Goal of the exercise:
Check every line of the data for the string "most" and copy the ones that have it.
______
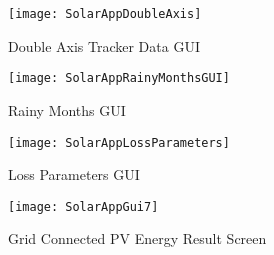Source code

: \begin{figure}[H]
\centering
\texttt{[image: SolarAppDoubleAxis]}
\caption{Double Axis Tracker Data GUI}
\label{figApp1_10} %
\end{figure}

\begin{figure}[H]
\centering
\texttt{[image: SolarAppRainyMonthsGUI]}
\caption{Rainy Months GUI}
\label{figApp1_11} %
\end{figure}

\begin{figure}[H]
\centering
\texttt{[image: SolarAppLossParameters]}
\caption{Loss Parameters GUI}
\label{figApp1_12} %
\end{figure}


\begin{figure}[H]
\centering
\texttt{[image: SolarAppGui7]}
\caption{Grid Connected PV Energy Result Screen}
\label{figApp1_13} %
\end{figure}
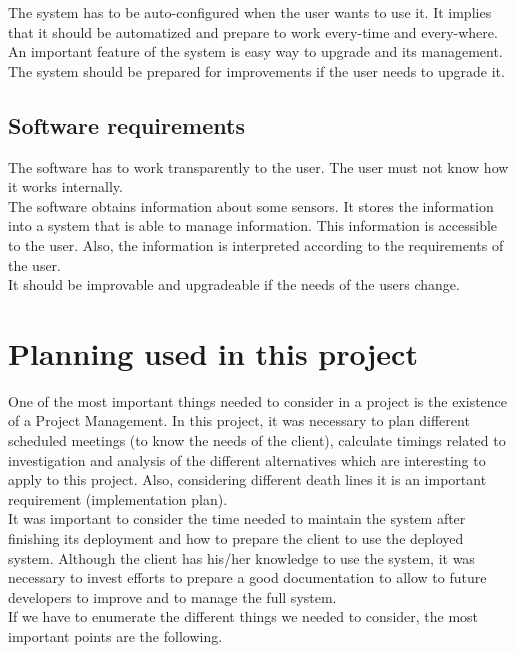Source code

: The system has to be auto-configured when the user wants to use it. It implies that it should be automatized and prepare to work every-time and every-where.\\

An important feature of the system is easy way to upgrade and its management. The system should be prepared for improvements if the user needs to upgrade it.

\subsection{Software requirements}

The software has to work transparently to the user. The user must not know how it works internally.\\

The software obtains information about some sensors. It stores the information into a system that is able to manage information. This information is accessible to the user. Also, the information is interpreted according to the requirements of the user.\\

It should be improvable and upgradeable if the needs of the users change.

\section{Planning used in this project}

One of the most important things needed to consider in a project is the existence of a Project Management. In this project, it was necessary to plan different scheduled meetings (to know the needs of the client), calculate timings related to investigation and analysis of the different alternatives which are interesting to apply to this project. Also, considering different death lines it is an important requirement (implementation plan).\\

It was important to consider the time needed to maintain the system after finishing its deployment and how to prepare the client to use the deployed system. Although the client has his/her knowledge to use the system, it was necessary to invest  efforts to prepare a good documentation to allow to future developers to improve and to manage the full system.\\

If we have to enumerate the different things we needed to consider, the most important points are the following.

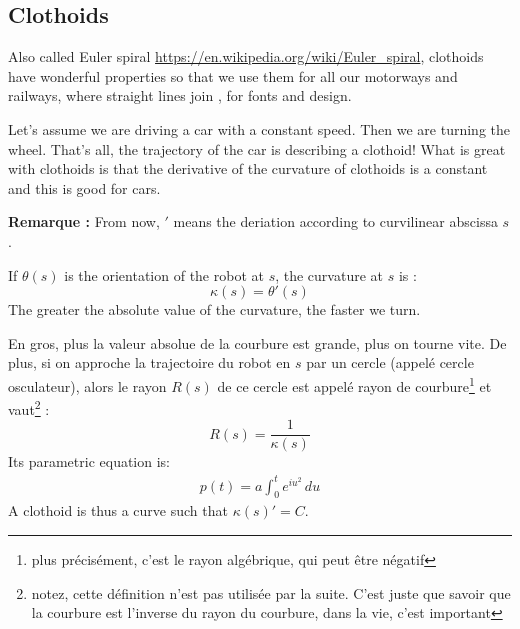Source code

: \documentclass[11pt]{article}
\begin{document}
    \subsection{Clothoids}\label{subsec:clothoids}
    Also called Euler spiral \href{https://en.wikipedia.org/wiki/Euler\_spiral}{https://en.wikipedia.org/wiki/Euler\_spiral}, clothoids have wonderful properties so that we use them for all our motorways and railways, where straight lines join \cite{baass1982use}, for fonts and design.
    
    Let's assume we are driving a car with a constant speed. Then we are turning the wheel. That's all, the trajectory of the car is describing a clothoid! What is great with clothoids is that the derivative of the curvature of clothoids is a constant and this is good for cars.
    

    \textbf{Remarque :} From now, $'$ means the deriation according to curvilinear abscissa $s$.

    If $\theta(s)$ is the orientation of the robot at $s$, the curvature at $s$ is :
    \[\kappa(s) = \theta'(s)\]
    The greater the absolute value of the curvature, the faster we turn.
    
    En gros, plus la valeur absolue de la courbure est grande, plus on tourne vite. De plus, si on approche la trajectoire du robot en $s$ par un cercle (appelé cercle osculateur), alors le rayon $R(s)$ de ce cercle est appelé rayon de courbure\footnote{plus précisément, c'est le rayon algébrique, qui peut être négatif} et vaut\footnote{notez, cette définition n'est pas utilisée par la suite. C'est juste que savoir que la courbure est l'inverse du rayon du courbure, dans la vie, c'est important} :
    \[R(s) = \frac{1}{\kappa(s)}\]
    Its parametric equation is:
    \begin{align*}
        \tag{*}
        p(t) = a \int_0^t e^{i u^2} \, du
        \label{equ:clotho_param}
    \end{align*}
    A clothoid is thus a curve such that $\kappa(s)' = C$.
\end{document}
______
Problem solution:
One of the most important things needed to consider in a project is the existence of a Project Management. In this project, it was necessary to plan different scheduled meetings (to know the needs of the client), calculate timings related to investigation and analysis of the different alternatives which are interesting to apply to this project. Also, considering different death lines it is an important requirement (implementation plan).\\
If we have to enumerate the different things we needed to consider, the most important points are the following.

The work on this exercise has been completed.